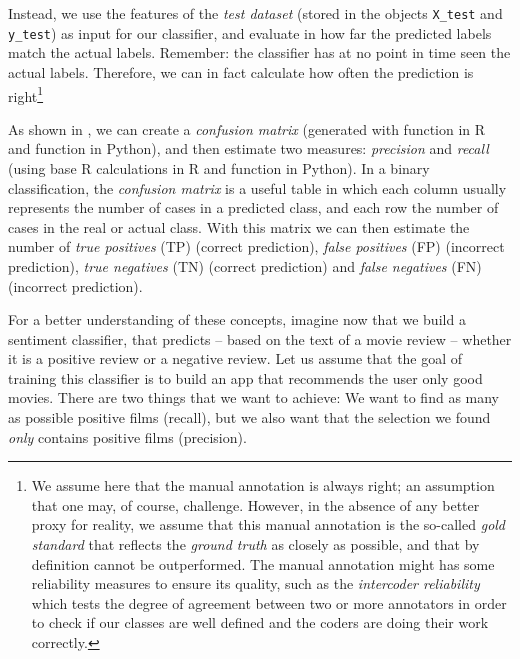 Instead, we use the features of the \emph{test dataset} (stored in the objects  \texttt{X\_test} and \texttt{y\_test})  as input for
our classifier, and evaluate in how far the predicted labels match the
actual labels.  Remember: the classifier has at no point in time seen
the actual labels.  Therefore, we can in fact calculate how often the
prediction is right\footnote{We assume here that the manual annotation
  is always right; an assumption that one may, of course,
  challenge. However, in the absence of any better proxy for reality,
  we assume that this manual annotation is the so-called \emph{gold
    standard} that reflects the \emph{ground truth} as closely as
  possible, and that by definition cannot be outperformed. The manual annotation might has some reliability measures to ensure its quality, such as the \emph{intercoder reliability} which tests the degree of agreement between two or more annotators in order to check if our classes are well defined and the coders are doing their work correctly.}


As shown in , we can create a \emph{confusion matrix} (generated with  function  in R and  function  in Python), and then estimate two measures: \emph{precision} and \emph{recall} (using base R calculations in R and  function  in Python). In a binary classification, the \emph{confusion matrix} is a useful table in which each column usually represents the number of cases in a predicted class, and each row the number of cases in the real or actual class. With this matrix we can then estimate the number of \emph{true positives} (TP) (correct prediction), \emph{false positives} (FP) (incorrect prediction), \emph{true negatives} (TN) (correct prediction) and \emph{false negatives} (FN) (incorrect prediction).

For a better understanding of these concepts, imagine now that we build a sentiment classifier, that predicts -- based on the
text of a movie review -- whether it is a positive review or a
negative review. Let us assume that the goal of training this classifier is to build an app that recommends the user only good movies. There are two things
that we want to achieve: We want to find as many as possible positive
films (recall), but we also want that the selection we found
\emph{only} contains positive films (precision).

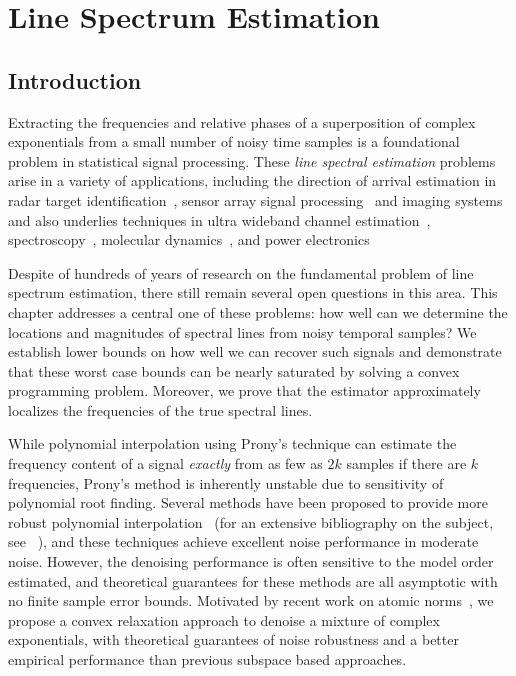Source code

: \chapter{Line Spectrum Estimation}
\label{chap:linespect}

\section{Introduction}

Extracting the frequencies and relative phases of a superposition of complex
exponentials from a small number of noisy time samples is a foundational problem
in statistical signal processing. These \emph{line spectral estimation} problems
arise in a variety of applications, including the direction of arrival
estimation in radar target identification~\cite{radar}, sensor array signal
processing~\cite{arrays} and imaging systems~\cite{imaging} and also underlies
techniques in ultra wideband channel estimation~\cite{uwb},
spectroscopy~\cite{nmr}, molecular dynamics~\cite{andrade2012}, and power
electronics~\cite{power}


Despite of hundreds of years of research on the fundamental problem of line
spectrum estimation, there still remain several open questions in this area.
This chapter addresses a central one of these problems: how well can we
determine the locations and magnitudes of spectral lines from noisy temporal
samples? We establish lower bounds on how well we can recover such signals and
demonstrate that these worst case bounds can be nearly saturated by solving a
convex programming problem. Moreover, we prove that the estimator approximately
localizes the frequencies of the true spectral lines.

While polynomial interpolation using Prony's technique can estimate the
frequency content of a signal \emph{exactly} from as few as $2k$ samples if
there are $k$ frequencies, Prony's method is inherently unstable due to
sensitivity of polynomial root finding. Several methods have been proposed to
provide more robust polynomial interpolation~\cite{music,esprit,hua02} (for an
extensive bibliography on the subject, see ~\cite{stoica93}), and these
techniques achieve excellent noise performance in moderate noise. However, the
denoising performance is often sensitive to the model order estimated, and
theoretical guarantees for these methods are all asymptotic with no finite
sample error bounds. Motivated by recent work on atomic norms~\cite{crpw}, we
propose a convex relaxation approach to denoise a mixture of complex
exponentials, with theoretical guarantees of noise robustness and a better
empirical performance than previous subspace based approaches.

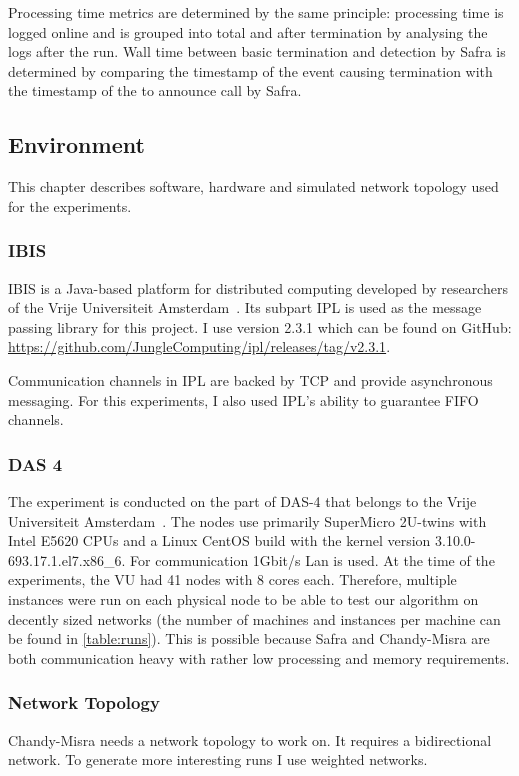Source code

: Processing time metrics are determined by the same principle: processing time is logged online and is grouped into total and after termination by analysing the logs after the run.
Wall time between basic termination and detection by Safra is determined by comparing the timestamp of the event causing termination with the timestamp of the to announce call by Safra.

\subsection{Environment}
This chapter describes software, hardware and simulated network topology used for the experiments.
\subsubsection{IBIS}
IBIS is a Java-based platform for distributed computing developed by researchers of the Vrije Universiteit Amsterdam~\cite{bal2010}.
Its subpart IPL is used as the message passing library for this project.
I use version 2.3.1 which can be found on GitHub: \href{https://github.com/JungleComputing/ipl/releases/tag/v2.3.1}{https://github.com/JungleComputing/ipl/releases/tag/v2.3.1}.

Communication channels in IPL are backed by TCP and provide asynchronous messaging.
For this experiments, I also used IPL's ability to guarantee FIFO channels.

\subsubsection{DAS 4}
The experiment is conducted on the part of DAS-4 that belongs to the Vrije Universiteit Amsterdam~\cite{bal2016}.
The nodes use primarily SuperMicro 2U-twins with Intel E5620 CPUs and a Linux CentOS build with the kernel version 3.10.0-693.17.1.el7.x86\_6.
For communication 1Gbit/s Lan is used.
At the time of the experiments, the VU had 41 nodes with 8 cores each.
Therefore, multiple instances were run on each physical node to be able to test our algorithm on decently sized networks (the number of machines and instances per machine can be found in \cref{table:runs}).
This is possible because Safra and Chandy-Misra are both communication heavy with rather low processing and memory requirements.

\newpage
\subsubsection{Network Topology}
Chandy-Misra needs a network topology to work on.
It requires a bidirectional network.
To generate more interesting runs I use weighted networks.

- - - -

[WHAT TO PRODUCE]
Filter the records above and return every line that holds the word "Therefore".

[OUTPUT OF THE EXERCISE]
the actual labels.  Therefore, we can in fact calculate how often the
Therefore, multiple instances were run on each physical node to be able to test our algorithm on decently sized networks (the number of machines and instances per machine can be found in \cref{table:runs}).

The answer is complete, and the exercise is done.